Un phénomène viral très surveillé
Le succès de la Vody est tel que des pages entières sur les réseaux sociaux, notamment sur TikTok, lui sont consacrées. Le « Vody Challenge », qui consiste à consommer un maximum de canettes en une journée, a conduit à des cas de coma éthylique. En raison de ces incidents, la boisson a été interdite en Côte d’Ivoire et fait l’objet d’une attention particulière en Guadeloupe.
Un produit bon marché et très attractif
Vendue entre 4 et 5 euros la canette, la Vody séduit les jeunes. Rami remarque : « Avant, ils faisaient leurs propres mélanges avec des alcools forts et des jus. Là, c’est tout prêt, ça facilite la fête. Ce n’est pas à moi de juger ou d’évaluer les risques, sinon je ne vendrais plus d’alcool, ni de gâteaux au chocolat. » Son commerce, situé entre les universités de la Sorbonne, Jussieu et les quais de Seine, est un lieu très fréquenté par les jeunes lorsque la météo s’y prête.

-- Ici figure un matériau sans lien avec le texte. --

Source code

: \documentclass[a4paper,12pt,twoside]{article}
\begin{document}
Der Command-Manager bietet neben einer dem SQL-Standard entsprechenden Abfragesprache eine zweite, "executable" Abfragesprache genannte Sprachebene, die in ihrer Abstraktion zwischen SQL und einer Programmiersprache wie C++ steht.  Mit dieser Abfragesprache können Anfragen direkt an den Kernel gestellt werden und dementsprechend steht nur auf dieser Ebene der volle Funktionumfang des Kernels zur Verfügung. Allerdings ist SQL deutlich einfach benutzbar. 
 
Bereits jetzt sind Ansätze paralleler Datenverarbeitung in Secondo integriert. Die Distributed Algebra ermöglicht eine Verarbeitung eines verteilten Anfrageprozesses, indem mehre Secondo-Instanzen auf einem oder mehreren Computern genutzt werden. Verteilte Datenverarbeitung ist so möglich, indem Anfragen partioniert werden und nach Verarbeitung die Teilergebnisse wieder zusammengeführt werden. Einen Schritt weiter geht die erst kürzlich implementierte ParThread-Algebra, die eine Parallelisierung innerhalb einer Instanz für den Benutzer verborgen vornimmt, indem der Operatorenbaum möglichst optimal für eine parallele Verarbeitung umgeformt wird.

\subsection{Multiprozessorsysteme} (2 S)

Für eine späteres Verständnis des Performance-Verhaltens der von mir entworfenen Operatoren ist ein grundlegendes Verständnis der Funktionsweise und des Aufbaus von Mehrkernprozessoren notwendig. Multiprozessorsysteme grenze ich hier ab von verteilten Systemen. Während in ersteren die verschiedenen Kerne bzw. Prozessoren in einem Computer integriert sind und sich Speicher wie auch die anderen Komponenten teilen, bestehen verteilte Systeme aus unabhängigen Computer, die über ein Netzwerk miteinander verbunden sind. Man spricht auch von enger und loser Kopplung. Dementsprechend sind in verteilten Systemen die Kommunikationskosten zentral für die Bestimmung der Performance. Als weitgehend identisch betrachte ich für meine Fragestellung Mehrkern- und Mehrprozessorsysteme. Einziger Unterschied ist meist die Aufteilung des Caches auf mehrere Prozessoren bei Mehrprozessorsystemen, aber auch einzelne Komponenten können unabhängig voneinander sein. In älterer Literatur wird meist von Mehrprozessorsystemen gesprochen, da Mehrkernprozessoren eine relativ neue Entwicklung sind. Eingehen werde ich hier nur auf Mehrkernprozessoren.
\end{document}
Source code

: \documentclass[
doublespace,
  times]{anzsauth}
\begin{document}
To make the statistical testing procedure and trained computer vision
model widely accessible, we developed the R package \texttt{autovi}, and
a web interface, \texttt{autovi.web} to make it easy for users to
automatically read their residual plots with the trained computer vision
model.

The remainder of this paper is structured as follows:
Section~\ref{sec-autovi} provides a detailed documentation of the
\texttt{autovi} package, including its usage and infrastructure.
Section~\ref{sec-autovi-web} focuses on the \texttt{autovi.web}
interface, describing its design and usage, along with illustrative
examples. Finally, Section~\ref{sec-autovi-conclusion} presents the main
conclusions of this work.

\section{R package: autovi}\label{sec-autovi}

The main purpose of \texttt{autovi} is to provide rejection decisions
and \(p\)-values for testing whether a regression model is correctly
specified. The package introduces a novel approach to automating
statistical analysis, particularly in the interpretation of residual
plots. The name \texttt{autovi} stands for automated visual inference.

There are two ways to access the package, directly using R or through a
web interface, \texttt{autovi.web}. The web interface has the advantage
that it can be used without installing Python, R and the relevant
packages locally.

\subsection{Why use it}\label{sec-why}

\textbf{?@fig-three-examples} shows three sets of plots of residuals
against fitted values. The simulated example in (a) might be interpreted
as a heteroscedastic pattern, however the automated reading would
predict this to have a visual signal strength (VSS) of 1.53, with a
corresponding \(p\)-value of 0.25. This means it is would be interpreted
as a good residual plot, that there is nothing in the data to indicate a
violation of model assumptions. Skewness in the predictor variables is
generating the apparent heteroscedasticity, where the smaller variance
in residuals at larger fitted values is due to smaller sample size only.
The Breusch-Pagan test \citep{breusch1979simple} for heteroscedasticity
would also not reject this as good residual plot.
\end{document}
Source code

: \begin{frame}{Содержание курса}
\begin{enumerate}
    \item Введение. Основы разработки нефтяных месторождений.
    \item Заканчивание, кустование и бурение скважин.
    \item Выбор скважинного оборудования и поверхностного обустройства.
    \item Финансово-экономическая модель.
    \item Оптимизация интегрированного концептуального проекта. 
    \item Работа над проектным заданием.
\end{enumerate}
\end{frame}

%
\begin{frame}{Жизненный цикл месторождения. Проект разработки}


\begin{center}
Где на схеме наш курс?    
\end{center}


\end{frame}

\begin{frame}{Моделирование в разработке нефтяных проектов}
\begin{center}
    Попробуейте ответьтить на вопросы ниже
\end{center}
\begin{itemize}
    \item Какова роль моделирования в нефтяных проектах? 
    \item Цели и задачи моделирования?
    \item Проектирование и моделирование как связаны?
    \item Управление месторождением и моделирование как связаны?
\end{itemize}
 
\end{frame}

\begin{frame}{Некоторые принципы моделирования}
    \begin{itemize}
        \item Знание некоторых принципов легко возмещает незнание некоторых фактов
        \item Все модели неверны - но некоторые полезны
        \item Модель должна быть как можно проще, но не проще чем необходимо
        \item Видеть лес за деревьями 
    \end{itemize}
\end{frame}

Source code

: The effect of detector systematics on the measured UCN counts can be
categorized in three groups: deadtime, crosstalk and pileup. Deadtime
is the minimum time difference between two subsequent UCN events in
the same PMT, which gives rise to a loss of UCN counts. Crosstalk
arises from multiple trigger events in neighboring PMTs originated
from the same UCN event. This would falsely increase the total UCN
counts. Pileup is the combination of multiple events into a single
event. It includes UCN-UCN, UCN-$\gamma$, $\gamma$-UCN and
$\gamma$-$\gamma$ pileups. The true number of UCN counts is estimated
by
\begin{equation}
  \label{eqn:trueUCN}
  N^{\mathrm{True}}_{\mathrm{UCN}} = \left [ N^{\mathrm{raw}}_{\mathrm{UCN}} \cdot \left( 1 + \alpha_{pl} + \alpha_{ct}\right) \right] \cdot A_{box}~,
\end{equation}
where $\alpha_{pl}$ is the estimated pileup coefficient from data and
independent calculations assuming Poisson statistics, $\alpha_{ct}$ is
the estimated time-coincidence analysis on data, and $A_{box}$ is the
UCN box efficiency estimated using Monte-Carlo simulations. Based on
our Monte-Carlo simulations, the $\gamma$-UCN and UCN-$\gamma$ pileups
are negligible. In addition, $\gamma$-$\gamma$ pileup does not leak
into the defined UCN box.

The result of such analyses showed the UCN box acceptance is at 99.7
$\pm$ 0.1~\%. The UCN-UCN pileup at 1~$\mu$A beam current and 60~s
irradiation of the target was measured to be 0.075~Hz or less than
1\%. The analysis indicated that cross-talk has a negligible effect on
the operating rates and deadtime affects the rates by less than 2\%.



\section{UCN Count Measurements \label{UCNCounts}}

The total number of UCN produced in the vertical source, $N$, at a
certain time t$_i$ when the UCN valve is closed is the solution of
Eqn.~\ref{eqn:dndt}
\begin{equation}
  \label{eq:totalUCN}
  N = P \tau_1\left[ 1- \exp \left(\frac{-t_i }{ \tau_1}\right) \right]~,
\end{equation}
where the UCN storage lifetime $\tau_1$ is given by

« J’achète légalement, je vends légalement. Je demande toujours la carte d’identité pour m’assurer que les clients sont majeurs. Mais ce n’est pas ma faute s’ils la donnent à des mineurs », souligne-t-il, pointant du doigt certains commerçants moins rigoristes. « Ce produit n’est pas négligeable. Autrement, ils achètent une flasque de rhum ou de vodka à 15 euros et un jus à 3 euros. Là, ils prennent deux ou trois canettes chacun. Faites le calcul. »
Un produit importé étranger qui échappe à certaines normes
Rami espère que la boisson ne sera pas interdite en France. Produite par l’entreprise allemande Cody’s Drink, la Vody est initialement destinée au marché africain et ne semble pas respecter toutes les normes françaises.
« Je ne le trouve pas chez Metro, mais je l’achète chez des fournisseurs avec boutique en Île-de-France, donc je n’ai rien à me reprocher. On la trouve même sur Internet et via des plateformes de livraison comme Uber Eats, donc je ne vois pas le souci. S’ils veulent, ils n’ont qu’à faire changer l’emballage. Mais ce genre d’opportunité se présente rarement », ajoute-t-il, précisant que la Vody n’est pas encore vendue en grande surface, ce qui renforce l’attrait des épiceries.